__Required work__
From the listing below, extract every line containing "tolerance".

__Task input__
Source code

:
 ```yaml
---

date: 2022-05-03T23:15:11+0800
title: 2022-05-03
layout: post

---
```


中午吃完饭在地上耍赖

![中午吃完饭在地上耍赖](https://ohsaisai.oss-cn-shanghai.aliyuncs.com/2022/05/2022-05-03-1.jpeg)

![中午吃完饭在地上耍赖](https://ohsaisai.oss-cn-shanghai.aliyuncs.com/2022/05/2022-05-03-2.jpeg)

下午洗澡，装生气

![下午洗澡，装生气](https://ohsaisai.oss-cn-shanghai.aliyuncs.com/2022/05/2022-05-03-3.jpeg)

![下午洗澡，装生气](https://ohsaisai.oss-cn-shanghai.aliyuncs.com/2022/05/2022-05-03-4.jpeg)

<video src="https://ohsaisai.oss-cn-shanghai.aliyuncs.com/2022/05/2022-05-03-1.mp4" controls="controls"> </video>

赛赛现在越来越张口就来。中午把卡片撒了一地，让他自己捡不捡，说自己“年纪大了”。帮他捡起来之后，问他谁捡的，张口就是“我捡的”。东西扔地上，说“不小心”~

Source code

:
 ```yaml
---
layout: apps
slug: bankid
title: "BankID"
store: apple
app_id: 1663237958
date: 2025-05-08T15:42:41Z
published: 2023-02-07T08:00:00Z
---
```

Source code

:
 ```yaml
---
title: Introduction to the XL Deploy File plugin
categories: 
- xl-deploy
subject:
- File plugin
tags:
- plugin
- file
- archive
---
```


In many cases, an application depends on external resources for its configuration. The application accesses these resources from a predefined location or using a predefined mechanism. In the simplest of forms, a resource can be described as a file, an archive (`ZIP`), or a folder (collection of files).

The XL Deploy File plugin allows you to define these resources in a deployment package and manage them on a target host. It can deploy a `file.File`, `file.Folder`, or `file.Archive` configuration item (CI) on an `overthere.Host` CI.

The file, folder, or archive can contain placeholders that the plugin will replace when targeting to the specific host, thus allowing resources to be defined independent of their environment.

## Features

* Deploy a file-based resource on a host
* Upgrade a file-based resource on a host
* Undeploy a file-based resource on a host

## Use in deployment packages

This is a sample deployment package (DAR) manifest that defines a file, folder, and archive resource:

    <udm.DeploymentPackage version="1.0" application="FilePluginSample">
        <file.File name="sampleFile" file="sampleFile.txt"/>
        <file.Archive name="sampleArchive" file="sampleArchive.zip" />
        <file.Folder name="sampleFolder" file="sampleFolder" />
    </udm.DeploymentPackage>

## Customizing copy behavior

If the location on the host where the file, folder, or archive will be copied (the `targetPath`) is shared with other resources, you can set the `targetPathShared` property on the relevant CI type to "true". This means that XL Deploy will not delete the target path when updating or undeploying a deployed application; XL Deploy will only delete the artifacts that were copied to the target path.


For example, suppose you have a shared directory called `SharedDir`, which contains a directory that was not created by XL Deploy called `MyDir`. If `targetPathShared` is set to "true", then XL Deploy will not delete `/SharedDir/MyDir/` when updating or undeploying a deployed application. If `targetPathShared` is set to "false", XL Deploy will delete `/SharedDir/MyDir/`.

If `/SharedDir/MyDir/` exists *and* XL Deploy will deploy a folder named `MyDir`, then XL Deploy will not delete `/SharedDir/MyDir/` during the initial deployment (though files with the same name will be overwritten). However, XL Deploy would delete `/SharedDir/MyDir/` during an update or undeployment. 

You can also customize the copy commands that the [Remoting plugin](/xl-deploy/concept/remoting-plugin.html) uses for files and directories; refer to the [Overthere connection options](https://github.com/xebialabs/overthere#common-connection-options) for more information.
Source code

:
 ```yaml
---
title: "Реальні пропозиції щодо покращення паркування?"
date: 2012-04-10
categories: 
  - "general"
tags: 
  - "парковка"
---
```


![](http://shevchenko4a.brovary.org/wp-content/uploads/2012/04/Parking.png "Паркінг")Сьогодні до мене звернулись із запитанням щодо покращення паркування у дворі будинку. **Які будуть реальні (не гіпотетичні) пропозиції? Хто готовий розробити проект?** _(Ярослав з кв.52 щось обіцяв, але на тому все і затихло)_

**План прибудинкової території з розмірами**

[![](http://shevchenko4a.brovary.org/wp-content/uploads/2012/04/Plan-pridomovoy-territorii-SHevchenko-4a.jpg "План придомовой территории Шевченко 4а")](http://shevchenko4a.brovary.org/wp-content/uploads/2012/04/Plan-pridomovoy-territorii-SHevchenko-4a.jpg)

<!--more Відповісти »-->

* * *

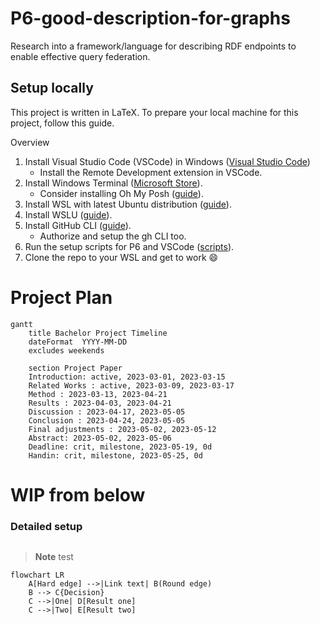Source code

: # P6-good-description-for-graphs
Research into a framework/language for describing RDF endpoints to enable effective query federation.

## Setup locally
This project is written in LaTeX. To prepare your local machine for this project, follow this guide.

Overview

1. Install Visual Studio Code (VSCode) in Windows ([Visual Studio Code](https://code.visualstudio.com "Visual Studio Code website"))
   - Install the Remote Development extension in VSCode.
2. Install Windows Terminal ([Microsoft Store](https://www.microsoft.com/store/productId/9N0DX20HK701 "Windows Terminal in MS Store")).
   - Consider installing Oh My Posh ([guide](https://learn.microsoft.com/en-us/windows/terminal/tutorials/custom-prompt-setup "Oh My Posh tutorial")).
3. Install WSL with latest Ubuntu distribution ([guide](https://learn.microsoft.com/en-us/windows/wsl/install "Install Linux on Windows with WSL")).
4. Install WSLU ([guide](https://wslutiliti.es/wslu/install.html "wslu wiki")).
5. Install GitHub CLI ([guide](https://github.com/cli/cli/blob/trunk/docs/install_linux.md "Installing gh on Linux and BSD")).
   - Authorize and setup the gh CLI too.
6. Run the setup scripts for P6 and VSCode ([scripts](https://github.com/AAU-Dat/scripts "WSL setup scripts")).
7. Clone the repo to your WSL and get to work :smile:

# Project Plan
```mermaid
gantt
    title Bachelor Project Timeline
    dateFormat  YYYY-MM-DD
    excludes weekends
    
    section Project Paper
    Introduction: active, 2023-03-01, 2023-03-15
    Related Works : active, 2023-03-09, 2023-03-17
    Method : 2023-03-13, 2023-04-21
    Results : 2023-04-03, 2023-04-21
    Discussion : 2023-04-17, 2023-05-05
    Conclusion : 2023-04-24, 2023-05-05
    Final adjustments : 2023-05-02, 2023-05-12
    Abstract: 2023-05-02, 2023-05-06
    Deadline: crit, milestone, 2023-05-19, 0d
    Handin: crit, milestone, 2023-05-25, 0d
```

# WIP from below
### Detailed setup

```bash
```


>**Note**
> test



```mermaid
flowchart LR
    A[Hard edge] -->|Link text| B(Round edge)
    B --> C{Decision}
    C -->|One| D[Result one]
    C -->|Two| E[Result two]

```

* * *

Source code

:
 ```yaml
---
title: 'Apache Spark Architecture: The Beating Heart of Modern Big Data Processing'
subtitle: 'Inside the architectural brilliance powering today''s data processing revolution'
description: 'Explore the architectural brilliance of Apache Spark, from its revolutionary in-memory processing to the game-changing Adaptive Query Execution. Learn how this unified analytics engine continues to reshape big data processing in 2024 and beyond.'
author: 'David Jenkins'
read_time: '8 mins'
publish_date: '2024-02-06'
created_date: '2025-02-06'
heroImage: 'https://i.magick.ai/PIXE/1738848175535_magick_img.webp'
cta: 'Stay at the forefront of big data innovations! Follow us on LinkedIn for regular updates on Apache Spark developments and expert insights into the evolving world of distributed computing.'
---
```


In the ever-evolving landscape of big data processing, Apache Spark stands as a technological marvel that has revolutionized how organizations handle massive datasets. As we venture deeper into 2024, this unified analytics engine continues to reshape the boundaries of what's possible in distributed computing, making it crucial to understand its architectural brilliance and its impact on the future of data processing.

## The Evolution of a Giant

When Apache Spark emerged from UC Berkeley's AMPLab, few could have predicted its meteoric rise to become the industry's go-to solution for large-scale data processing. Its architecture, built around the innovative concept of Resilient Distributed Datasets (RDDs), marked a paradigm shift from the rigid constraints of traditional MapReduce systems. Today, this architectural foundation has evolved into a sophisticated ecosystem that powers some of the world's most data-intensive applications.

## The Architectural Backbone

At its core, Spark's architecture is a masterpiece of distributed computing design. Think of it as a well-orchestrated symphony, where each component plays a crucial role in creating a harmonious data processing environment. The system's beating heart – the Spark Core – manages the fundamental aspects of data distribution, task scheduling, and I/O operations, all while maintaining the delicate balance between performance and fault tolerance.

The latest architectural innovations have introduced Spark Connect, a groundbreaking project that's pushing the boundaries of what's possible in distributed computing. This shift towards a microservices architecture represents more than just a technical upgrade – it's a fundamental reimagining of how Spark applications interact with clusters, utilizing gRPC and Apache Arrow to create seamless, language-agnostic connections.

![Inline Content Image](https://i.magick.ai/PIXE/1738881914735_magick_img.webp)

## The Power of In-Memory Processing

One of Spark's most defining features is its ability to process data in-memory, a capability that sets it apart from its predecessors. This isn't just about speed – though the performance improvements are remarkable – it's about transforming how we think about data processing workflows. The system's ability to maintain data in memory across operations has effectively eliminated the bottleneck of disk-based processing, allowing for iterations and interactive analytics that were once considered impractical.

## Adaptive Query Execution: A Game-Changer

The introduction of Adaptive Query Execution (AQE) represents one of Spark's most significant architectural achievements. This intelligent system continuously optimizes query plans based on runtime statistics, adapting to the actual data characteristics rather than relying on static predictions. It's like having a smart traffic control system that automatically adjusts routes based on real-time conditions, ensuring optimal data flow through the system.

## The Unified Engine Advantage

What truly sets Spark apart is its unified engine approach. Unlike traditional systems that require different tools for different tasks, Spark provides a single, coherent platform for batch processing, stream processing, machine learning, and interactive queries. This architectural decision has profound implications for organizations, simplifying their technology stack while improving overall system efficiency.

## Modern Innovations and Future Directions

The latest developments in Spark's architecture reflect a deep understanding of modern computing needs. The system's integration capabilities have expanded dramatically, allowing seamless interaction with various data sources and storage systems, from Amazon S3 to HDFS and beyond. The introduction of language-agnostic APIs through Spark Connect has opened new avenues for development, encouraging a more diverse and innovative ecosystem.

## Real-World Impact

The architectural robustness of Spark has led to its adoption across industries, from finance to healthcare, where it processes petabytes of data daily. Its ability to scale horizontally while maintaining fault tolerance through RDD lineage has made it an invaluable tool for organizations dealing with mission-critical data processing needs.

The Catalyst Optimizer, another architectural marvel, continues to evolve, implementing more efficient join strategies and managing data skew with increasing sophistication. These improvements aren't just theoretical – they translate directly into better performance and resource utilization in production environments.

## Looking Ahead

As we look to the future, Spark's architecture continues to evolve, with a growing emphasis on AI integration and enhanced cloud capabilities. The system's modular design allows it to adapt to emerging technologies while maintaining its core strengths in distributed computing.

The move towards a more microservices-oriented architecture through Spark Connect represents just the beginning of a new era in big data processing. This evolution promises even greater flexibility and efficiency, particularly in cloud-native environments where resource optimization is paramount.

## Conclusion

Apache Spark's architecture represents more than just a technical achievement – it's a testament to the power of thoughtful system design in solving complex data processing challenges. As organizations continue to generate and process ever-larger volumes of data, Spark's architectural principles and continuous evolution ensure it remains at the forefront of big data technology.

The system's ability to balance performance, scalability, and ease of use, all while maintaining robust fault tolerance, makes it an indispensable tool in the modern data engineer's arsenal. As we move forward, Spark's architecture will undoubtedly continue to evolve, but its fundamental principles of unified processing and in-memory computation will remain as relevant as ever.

__Response to this task__
At its core, Spark's architecture is a masterpiece of distributed computing design. Think of it as a well-orchestrated symphony, where each component plays a crucial role in creating a harmonious data processing environment. The system's beating heart – the Spark Core – manages the fundamental aspects of data distribution, task scheduling, and I/O operations, all while maintaining the delicate balance between performance and fault tolerance.
The architectural robustness of Spark has led to its adoption across industries, from finance to healthcare, where it processes petabytes of data daily. Its ability to scale horizontally while maintaining fault tolerance through RDD lineage has made it an invaluable tool for organizations dealing with mission-critical data processing needs.
The system's ability to balance performance, scalability, and ease of use, all while maintaining robust fault tolerance, makes it an indispensable tool in the modern data engineer's arsenal. As we move forward, Spark's architecture will undoubtedly continue to evolve, but its fundamental principles of unified processing and in-memory computation will remain as relevant as ever.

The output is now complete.